### [WHAT IS EXPECTED]
If an entry holds a picture, leave the picture out and copy the rest of the listing exactly.

### [RECORDS FOR THIS TASK]
=======

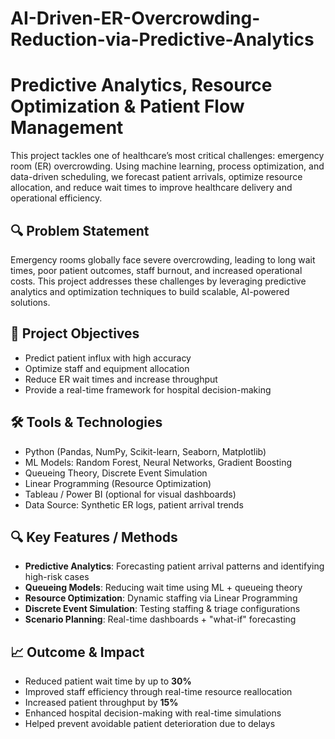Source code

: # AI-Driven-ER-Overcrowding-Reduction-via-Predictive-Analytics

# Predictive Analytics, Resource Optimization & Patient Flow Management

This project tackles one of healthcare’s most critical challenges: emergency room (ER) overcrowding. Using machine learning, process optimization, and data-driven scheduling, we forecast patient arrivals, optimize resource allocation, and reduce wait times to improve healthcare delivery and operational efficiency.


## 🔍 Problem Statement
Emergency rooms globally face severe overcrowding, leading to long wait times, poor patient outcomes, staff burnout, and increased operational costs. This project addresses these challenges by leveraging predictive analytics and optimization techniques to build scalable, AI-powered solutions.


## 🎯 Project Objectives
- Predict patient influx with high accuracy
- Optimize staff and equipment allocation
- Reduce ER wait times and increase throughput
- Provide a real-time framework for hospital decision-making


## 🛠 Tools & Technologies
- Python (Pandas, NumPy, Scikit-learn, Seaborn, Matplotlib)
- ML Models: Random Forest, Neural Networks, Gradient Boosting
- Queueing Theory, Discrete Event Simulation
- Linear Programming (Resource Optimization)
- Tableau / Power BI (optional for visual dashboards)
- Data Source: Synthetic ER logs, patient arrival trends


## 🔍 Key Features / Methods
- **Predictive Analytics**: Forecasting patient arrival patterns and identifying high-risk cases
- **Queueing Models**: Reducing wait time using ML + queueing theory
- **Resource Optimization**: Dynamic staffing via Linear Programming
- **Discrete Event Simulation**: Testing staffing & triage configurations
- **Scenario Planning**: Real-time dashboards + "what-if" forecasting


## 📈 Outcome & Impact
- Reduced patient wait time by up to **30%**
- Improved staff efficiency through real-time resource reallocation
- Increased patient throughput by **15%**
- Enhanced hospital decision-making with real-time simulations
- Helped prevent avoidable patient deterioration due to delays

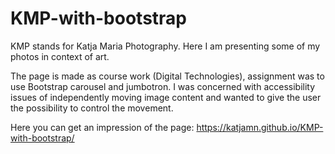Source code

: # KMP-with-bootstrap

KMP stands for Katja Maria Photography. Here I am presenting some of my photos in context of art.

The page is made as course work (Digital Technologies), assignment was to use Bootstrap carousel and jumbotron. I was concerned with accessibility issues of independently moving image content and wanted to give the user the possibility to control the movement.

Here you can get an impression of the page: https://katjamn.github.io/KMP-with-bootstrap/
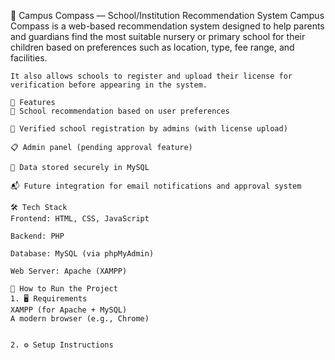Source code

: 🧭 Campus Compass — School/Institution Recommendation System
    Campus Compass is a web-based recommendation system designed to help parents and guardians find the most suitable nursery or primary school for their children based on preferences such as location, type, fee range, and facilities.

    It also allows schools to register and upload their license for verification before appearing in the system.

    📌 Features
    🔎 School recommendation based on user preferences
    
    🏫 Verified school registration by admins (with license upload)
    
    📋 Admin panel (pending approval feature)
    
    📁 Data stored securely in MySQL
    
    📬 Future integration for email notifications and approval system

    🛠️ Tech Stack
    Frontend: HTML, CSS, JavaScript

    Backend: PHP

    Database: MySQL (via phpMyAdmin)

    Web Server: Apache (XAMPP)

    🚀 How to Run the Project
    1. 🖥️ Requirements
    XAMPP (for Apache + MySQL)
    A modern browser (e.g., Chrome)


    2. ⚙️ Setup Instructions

=======

### [SOLUTION FOR THIS PROBLEM]
Source code

: # AI-Driven-ER-Overcrowding-Reduction-via-Predictive-Analytics

# Predictive Analytics, Resource Optimization & Patient Flow Management

This project tackles one of healthcare’s most critical challenges: emergency room (ER) overcrowding. Using machine learning, process optimization, and data-driven scheduling, we forecast patient arrivals, optimize resource allocation, and reduce wait times to improve healthcare delivery and operational efficiency.


## 🔍 Problem Statement
Emergency rooms globally face severe overcrowding, leading to long wait times, poor patient outcomes, staff burnout, and increased operational costs. This project addresses these challenges by leveraging predictive analytics and optimization techniques to build scalable, AI-powered solutions.


## 🎯 Project Objectives
- Predict patient influx with high accuracy
- Optimize staff and equipment allocation
- Reduce ER wait times and increase throughput
- Provide a real-time framework for hospital decision-making


## 🛠 Tools & Technologies
- Python (Pandas, NumPy, Scikit-learn, Seaborn, Matplotlib)
- ML Models: Random Forest, Neural Networks, Gradient Boosting
- Queueing Theory, Discrete Event Simulation
- Linear Programming (Resource Optimization)
- Tableau / Power BI (optional for visual dashboards)
- Data Source: Synthetic ER logs, patient arrival trends


## 🔍 Key Features / Methods
- **Predictive Analytics**: Forecasting patient arrival patterns and identifying high-risk cases
- **Queueing Models**: Reducing wait time using ML + queueing theory
- **Resource Optimization**: Dynamic staffing via Linear Programming
- **Discrete Event Simulation**: Testing staffing & triage configurations
- **Scenario Planning**: Real-time dashboards + "what-if" forecasting


## 📈 Outcome & Impact
- Reduced patient wait time by up to **30%**
- Improved staff efficiency through real-time resource reallocation
- Increased patient throughput by **15%**
- Enhanced hospital decision-making with real-time simulations
- Helped prevent avoidable patient deterioration due to delays

Source code

: # KMP-with-bootstrap

KMP stands for Katja Maria Photography. Here I am presenting some of my photos in context of art.

The page is made as course work (Digital Technologies), assignment was to use Bootstrap carousel and jumbotron. I was concerned with accessibility issues of independently moving image content and wanted to give the user the possibility to control the movement.

Here you can get an impression of the page: https://katjamn.github.io/KMP-with-bootstrap/
Source code

: 🧭 Campus Compass — School/Institution Recommendation System
    Campus Compass is a web-based recommendation system designed to help parents and guardians find the most suitable nursery or primary school for their children based on preferences such as location, type, fee range, and facilities.

    It also allows schools to register and upload their license for verification before appearing in the system.

    📌 Features
    🔎 School recommendation based on user preferences
    
    🏫 Verified school registration by admins (with license upload)
    
    📋 Admin panel (pending approval feature)
    
    📁 Data stored securely in MySQL
    
    📬 Future integration for email notifications and approval system

    🛠️ Tech Stack
    Frontend: HTML, CSS, JavaScript

    Backend: PHP

    Database: MySQL (via phpMyAdmin)

    Web Server: Apache (XAMPP)

    🚀 How to Run the Project
    1. 🖥️ Requirements
    XAMPP (for Apache + MySQL)
    A modern browser (e.g., Chrome)


    2. ⚙️ Setup Instructions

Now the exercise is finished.